McKenna, G. - Presenter, Texas Tech University
Yoon, H., Texas Tech University
Simon, S., Texas Tech University
Koh, Y. P., Texas Tech University
We have succeeded in making ultra-stable films through physical vapor deposition of amorphous Teflon® on to substrates held at temperatures from 30.0 oC (303.2 K) to 116.7 oC (389.9 K) corresponding to approximately 0.75 to 0.97 times the glass temperature Tg of the vapor deposited materials. We find a maximum fictive temperature Tf reduction (compared to the Tg) of 57 oC and this opens a window for experimental investigation of deep glassy state behavior that is even greater than the 43.6 oC reduction seen in 20 million year old amber [1]. In that work samples could be tested using macroscopic rheometric methods to establish that the upper bounds to the relaxation times below the glass transition temperature deviate strongly from the notional Vogel-Fulcher type of super-Arrhenius behavior expected for glass-forming materials. These results remain to be reproduced. The present success in creating a low fictive temperature glass of amorphous Teflon® provides an opportunity to expand the window of investigation to even further below the glass temperature. However, unlike the amber samples which were large enough to use normal rheological measurements, the vapor deposition process produces samples of mass in the nano-to micro-gram range. Therefore nano-mechanical measurement methods are required to interrogate the viscoelastic response of the ultra-dense amorphous Teflon®. In the present investigation we are using the TTU nano-bubble inflation method [2,3] to determine the viscoelastic response of the ultra-dense material. By making measurements from the reduced Tf to above the Tg we are able to explore the deviations from super-Arrhenius behavior seen in the ancient amber, but now with a synthetic material that is readily reproduced, albeit in small quantities. Our current state of knowledge is that we have produced the ultra-stable amorphous Teflon® and carried out the first viscoelastic measurements of the material response in the temperature regime of interest. The full set of results and comparisons with the amber results will be presented and discussed.

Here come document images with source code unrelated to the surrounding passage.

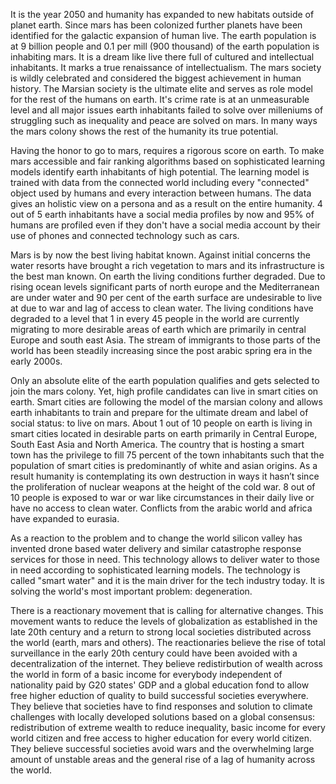 It is the year 2050 and humanity has expanded to new habitats outside of planet earth. Since mars has been colonized further planets have been identified for the galactic expansion of human live. The earth population is at 9 billion people and 0.1 per mill (900 thousand) of the earth population is inhabiting mars. It is a dream like live there full of cultured and intellectual inhabitants. It marks a true renaissance of intellectualism. The mars society is wildly celebrated and considered the biggest achievement in human history. The Marsian society is the ultimate elite and serves as role model for the rest of the humans on earth. It's crime rate is at an unmeasurable level and all major issues earth inhabitants failed to solve over milleniums of struggling such as inequality and peace are solved on mars. In many ways the mars colony shows the rest of the humanity its true potential.

Having the honor to go to mars, requires a rigorous score on earth. To make mars accessible and fair ranking algorithms based on sophisticated learning models identify earth inhabitants of high potential. The learning model is trained with data from the connected world including every "connected" object used by humans and every interaction between humans. The data gives an holistic view on a persona and as a result on the entire humanity. 4 out of 5 earth inhabitants have a social media profiles by now and 95% of humans are profiled even if they don't have a social media account by their use of phones and connected technology such as cars.

Mars is by now the best living habitat known. Against initial concerns the water resorts have brought a rich vegetation to mars and its infrastructure is the best man known. On earth the living conditions further degraded. Due to rising ocean levels significant parts of north europe and the Mediterranean are under water and 90 per cent of the earth surface are undesirable to live at due to war and lag of access to clean water. The living conditions have degraded to a level that 1 in every 45 people in the world are currently migrating to more desirable areas of earth which are primarily in central Europe and south east Asia. The stream of immigrants to those parts of the world has been steadily increasing since the post arabic spring era in the early 2000s.

Only an absolute elite of the earth population qualifies and gets selected to join the mars colony. Yet, high profile candidates can live in smart cities on earth. Smart cities are following the model of the marsian colony and allows earth inhabitants to train and prepare for the ultimate dream and label of social status: to live on mars. About 1 out of 10 people on earth is living in smart cities located in desirable parts on earth primarily in Central Europe, South East Asia and North America. The country that is hosting a smart town has the privilege to fill 75 percent of the town inhabitants such that the population of smart cities is predominantly of white and asian origins. As a result humanity is contemplating its own destruction in ways it hasn’t since the proliferation of nuclear weapons at the height of the cold war. 8 out of 10 people is exposed to war or war like circumstances in their daily live or have no access to clean water. Conflicts from the arabic world and africa have expanded to eurasia.

As a reaction to the problem and to change the world silicon valley has invented drone based water delivery and similar catastrophe response services for those in need. This technology allows to deliver water to those in need according to sophisticated learning models. The technology is called "smart water" and it is the main driver for the tech industry today. It is solving the world's most important problem: degeneration.

There is a reactionary movement that is calling for alternative changes. This movement wants to reduce the levels of globalization as established in the late 20th century and a return to strong local societies distributed across the world (earth, mars and others). The reactionaries believe the rise of total surveillance in the early 20th century could have been avoided with a decentralization of the internet. They believe redistirbution of wealth across the world in form of a basic income for everybody independent of nationality paid by G20 states' GDP and a global education fond to allow free higher eduction of quality to build successful societies everywhere. They believe that societies have to find responses and solution to climate challenges with locally developed solutions based on a global consensus: redistribution of extreme wealth to reduce inequality, basic income for every world citizen and free access to higher education for every world citizen. They believe successful societies avoid wars and the overwhelming large amount of unstable areas and the general rise of a lag of humanity across the world.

[1] J. Zhao, S.L. Simon, and G.B. McKenna, "Using 20-million-year-old amber to test the super-Arrhenius behaviour of glass-forming systems," Nat. Comm., 4, 1783, (2013). DOI: 10.1038/ncomms2809

[2] P.A. O’Connell and G.B. McKenna, "Rheological Measurements of the Thermoviscoelastic Response of Ultrathin Polymer Films," Science, 307, 1760-1763 (2005).

[3] P.A. O’Connell and G.B. McKenna, "Novel Nanobubble Inflation Method for Determining the Viscoelastic Properties of Ultrathin Polymer Films," Rev. Sci. Inst., 78, 013901-1 – 013901-12 (2007).